The task
Copy every line in the listing that contains "begin".

Input for this task
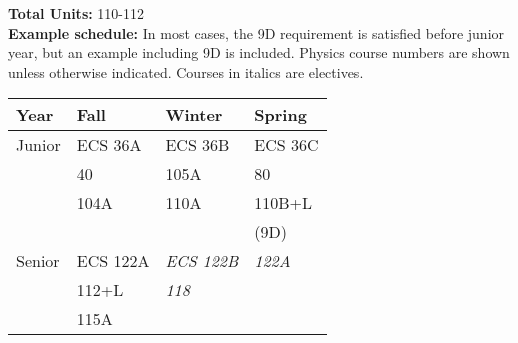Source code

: \documentclass[12pt]{article}
\begin{document}
{\bf Total Units:} 110-112\\
\vskip 0.25cm
\noindent
{\bf Example schedule:} In most cases, the 9D requirement is
satisfied before junior year, but an example including 9D is included.
Physics course numbers are shown unless otherwise indicated.  Courses
in italics are electives.\\
\begin{center}
\begin{tabular}{|l|l|l|l|}
\hline
Year      & Fall    & Winter & Spring \\
\hline
Junior    & ECS 36A    & ECS 36B      & ECS 36C \\
          & 40         & 105A         & 80 \\
          & 104A       & 110A         & 110B+L \\
          &            &              & (9D) \\         
\hline
Senior   & ECS 122A    & {\it ECS 122B} & {\it 122A} \\
         & 112+L       & {\it 118}      & \\
         & 115A        &                & \\
\hline
\end{tabular}
\end{center}
\end{document}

Answer section
\begin{document}
\begin{center}
\begin{tabular}{|l|l|l|l|}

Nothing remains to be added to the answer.